In this paper, the term GFL refers to a range of inverters with varying capabilities, from injecting power at unity power factor without grid services to advanced inverters offering voltage and frequency support, relying on a PLL for network synchronization. On the other hand, GFM refers to inverters providing grid services, capable of withstanding load-generation mismatch and potentially enabling black start capability, without requiring a PLL for network synchronization.

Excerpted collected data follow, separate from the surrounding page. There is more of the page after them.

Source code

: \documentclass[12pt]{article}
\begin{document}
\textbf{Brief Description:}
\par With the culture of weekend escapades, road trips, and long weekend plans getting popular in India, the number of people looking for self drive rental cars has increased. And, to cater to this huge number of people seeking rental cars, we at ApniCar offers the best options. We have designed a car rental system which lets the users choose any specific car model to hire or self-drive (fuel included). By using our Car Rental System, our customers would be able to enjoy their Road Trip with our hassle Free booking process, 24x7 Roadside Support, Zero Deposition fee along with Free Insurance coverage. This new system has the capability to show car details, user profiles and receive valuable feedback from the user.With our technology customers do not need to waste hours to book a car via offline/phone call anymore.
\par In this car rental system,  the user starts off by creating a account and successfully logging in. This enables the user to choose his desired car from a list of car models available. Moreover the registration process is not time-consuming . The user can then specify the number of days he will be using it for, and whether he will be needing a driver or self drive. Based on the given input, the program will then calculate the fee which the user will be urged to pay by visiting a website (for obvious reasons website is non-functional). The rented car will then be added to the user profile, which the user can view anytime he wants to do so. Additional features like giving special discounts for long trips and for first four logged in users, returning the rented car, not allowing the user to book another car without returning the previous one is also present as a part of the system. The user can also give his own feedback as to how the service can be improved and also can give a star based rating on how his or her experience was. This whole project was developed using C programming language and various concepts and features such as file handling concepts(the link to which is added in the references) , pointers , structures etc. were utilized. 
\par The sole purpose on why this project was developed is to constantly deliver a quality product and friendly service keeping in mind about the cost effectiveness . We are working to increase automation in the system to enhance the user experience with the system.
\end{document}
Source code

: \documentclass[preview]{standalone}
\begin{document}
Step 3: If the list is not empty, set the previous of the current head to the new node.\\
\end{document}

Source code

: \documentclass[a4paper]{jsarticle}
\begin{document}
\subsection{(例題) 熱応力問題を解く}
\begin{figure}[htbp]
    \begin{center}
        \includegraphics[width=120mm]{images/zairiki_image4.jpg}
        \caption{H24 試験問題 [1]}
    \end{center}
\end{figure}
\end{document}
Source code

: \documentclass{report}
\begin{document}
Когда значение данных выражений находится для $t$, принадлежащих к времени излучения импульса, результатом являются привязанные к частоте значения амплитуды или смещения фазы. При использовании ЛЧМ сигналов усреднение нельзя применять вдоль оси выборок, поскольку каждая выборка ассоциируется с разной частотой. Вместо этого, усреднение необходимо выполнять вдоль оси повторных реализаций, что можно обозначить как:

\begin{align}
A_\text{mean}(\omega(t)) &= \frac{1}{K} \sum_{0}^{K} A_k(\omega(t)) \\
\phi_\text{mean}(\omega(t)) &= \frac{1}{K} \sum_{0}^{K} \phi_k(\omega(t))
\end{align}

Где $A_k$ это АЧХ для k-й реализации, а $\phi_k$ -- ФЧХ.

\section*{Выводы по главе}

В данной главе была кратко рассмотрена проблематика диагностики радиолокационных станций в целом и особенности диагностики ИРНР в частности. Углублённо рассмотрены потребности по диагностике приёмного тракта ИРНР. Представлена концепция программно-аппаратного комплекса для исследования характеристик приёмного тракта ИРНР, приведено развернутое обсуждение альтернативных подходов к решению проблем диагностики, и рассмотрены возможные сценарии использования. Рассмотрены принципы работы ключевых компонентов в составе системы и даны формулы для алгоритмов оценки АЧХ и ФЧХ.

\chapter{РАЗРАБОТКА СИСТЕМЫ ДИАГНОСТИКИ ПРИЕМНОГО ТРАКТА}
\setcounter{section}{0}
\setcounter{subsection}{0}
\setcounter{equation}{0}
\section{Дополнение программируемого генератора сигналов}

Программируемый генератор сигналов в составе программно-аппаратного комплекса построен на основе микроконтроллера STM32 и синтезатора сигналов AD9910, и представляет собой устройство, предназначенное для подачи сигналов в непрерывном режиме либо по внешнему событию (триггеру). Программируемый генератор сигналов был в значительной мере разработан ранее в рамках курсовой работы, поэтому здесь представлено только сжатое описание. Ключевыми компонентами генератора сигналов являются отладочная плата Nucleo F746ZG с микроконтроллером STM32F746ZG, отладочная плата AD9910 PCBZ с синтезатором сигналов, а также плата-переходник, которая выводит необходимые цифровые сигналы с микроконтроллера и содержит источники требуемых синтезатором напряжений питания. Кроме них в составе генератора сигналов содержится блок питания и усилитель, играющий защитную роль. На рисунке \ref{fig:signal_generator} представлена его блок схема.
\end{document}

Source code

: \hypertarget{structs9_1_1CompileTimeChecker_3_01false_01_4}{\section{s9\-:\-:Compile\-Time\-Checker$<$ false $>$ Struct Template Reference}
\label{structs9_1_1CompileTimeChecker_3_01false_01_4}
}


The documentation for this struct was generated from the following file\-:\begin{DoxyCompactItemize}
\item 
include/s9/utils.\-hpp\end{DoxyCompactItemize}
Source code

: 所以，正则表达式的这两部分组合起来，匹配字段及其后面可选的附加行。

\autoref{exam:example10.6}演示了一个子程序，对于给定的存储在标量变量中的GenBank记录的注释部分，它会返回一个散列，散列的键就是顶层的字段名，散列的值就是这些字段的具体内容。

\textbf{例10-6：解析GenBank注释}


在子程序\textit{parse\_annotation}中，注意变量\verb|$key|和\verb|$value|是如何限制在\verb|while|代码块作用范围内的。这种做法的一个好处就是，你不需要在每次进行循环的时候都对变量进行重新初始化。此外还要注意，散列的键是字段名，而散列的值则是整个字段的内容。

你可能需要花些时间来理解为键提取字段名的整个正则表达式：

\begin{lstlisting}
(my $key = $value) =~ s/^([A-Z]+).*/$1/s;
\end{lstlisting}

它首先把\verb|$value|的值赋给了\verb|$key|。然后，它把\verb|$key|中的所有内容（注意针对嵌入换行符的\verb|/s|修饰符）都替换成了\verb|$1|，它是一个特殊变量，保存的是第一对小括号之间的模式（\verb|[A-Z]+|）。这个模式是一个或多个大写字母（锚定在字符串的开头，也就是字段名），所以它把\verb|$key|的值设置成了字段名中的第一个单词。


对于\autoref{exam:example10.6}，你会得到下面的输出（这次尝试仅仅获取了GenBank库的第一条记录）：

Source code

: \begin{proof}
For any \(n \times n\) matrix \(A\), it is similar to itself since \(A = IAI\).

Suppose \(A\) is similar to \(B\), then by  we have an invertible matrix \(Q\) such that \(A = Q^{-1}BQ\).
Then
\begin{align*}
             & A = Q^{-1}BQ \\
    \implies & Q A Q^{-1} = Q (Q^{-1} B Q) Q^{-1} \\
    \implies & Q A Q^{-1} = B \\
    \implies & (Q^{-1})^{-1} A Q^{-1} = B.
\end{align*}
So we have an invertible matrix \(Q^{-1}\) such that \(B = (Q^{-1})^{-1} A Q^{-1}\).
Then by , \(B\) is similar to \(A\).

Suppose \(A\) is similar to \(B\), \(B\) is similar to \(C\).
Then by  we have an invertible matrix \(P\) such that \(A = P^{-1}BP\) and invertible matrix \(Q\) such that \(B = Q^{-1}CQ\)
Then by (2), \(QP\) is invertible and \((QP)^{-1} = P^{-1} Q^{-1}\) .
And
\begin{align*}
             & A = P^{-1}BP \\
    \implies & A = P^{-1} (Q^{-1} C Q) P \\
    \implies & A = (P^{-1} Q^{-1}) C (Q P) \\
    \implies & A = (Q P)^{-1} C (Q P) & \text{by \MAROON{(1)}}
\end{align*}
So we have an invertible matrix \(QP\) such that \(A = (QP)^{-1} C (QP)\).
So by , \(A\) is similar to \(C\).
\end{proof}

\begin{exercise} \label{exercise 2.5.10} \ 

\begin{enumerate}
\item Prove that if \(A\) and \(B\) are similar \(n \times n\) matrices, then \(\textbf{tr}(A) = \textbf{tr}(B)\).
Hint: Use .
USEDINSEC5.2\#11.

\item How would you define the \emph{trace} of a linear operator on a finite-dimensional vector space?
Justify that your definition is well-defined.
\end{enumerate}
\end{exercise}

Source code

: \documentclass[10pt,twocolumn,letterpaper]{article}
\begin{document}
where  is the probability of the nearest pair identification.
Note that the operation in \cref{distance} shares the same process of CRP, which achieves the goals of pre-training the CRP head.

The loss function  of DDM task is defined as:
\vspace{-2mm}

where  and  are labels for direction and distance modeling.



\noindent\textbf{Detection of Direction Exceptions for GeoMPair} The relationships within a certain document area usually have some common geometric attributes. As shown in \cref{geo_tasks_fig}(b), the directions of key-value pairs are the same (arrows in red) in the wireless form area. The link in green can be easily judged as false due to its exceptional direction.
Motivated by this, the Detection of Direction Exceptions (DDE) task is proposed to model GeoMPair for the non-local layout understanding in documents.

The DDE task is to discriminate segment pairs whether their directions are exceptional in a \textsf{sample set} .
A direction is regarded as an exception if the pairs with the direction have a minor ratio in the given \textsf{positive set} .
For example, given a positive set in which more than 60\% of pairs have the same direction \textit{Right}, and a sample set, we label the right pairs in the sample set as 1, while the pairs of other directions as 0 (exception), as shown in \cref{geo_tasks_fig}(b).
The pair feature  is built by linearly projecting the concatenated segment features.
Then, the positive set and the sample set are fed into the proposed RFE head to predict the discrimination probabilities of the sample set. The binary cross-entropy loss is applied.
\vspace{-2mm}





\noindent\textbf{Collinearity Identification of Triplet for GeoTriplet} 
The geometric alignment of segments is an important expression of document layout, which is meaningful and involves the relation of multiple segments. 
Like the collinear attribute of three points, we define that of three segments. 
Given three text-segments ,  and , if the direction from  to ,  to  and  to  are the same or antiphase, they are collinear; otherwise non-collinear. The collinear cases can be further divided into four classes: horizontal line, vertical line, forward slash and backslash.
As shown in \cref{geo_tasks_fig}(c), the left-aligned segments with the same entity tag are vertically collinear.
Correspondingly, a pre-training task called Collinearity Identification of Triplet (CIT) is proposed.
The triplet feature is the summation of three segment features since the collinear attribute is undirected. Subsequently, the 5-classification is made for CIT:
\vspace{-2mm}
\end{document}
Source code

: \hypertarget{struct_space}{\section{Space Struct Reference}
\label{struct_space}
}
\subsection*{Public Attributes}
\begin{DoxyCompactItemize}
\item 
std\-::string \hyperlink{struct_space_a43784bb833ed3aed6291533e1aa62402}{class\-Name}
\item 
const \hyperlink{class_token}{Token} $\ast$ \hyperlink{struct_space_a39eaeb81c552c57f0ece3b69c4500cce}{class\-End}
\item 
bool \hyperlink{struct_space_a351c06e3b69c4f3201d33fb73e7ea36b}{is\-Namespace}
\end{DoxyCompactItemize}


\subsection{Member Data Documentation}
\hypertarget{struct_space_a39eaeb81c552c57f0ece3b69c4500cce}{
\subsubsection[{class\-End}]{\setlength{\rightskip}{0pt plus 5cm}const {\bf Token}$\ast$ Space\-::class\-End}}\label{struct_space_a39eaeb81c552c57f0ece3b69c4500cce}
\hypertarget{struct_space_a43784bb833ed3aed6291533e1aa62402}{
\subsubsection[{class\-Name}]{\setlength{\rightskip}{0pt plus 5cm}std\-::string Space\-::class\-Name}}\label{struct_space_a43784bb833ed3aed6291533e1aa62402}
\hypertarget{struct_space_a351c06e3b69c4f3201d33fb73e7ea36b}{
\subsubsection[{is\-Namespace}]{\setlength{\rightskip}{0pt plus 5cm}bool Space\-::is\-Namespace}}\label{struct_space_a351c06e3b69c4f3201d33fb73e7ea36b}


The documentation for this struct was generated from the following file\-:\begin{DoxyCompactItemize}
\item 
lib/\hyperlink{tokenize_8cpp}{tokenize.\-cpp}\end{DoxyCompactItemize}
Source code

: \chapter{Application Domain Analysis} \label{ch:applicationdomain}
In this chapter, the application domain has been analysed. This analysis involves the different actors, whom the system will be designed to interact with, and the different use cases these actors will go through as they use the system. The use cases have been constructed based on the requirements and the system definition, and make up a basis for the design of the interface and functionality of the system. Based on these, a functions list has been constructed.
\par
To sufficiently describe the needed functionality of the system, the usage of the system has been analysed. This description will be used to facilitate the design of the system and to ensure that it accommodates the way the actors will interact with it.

1.1. Understanding the negative perception that power engineers have of Grid-Following Inverters

Several works have conducted studies on oscillations that are triggered by GFL inverters. A comprehensive survey of real-world subsynchronous oscillation events associated with IBRs is presented in [3], providing a list of real-world cases between 2007 and 2023, mostly attributed to PLL dynamics during weak grid conditions. A study conducted in the Manitoba Hydro system, [4], uncovered oscillations with frequencies around 8 Hz that are influenced by controller gains and effective short circuit ratio (ESCR) at the inverter bus. The influence of weak grids, characterized by a low Short Circuit Ratio (SCR), and PLL parameters on the dynamic behavior of a HVDC converter is examined in [2], demonstrating the significant impact of PLL gains, particularly at low SCRs, on the operation of the HVDC converter. Moreover, the study highlights the challenges associated with operating at low SCRs approaching 1.3, indicating the difficulties involved in such scenarios as instabilities may arise. An example of subsynchronous oscillations in distribution grids is provided in [5] through small-signal and RMS simulations, highlighting that the stability concern also extends to Distribution System Operators (DSOs). In this case, a French DSO investigates potential slow-interaction CDI caused by GFL control with high-gain PLL. The possibility of oscillations caused by GFL controls resulting from reduced system strength due to unstable long-term dynamics is examined in [6]. The study concludes that even with careful tuning for both pre- and post-contingency scenarios, GFL inverters continue to be susceptible to oscillations if the long-term dynamics result in a weaker system with SCR values that push GFL control to its limitations. This finding implies that traditional countermeasures against long-term instability or collapse may be compromised in their effectiveness if GFL controls oscillate. Reference [7] makes a strong statement, pointing out that GFL-IBRs do not contribute to system strength like SGs but instead have the overall effect of reducing it.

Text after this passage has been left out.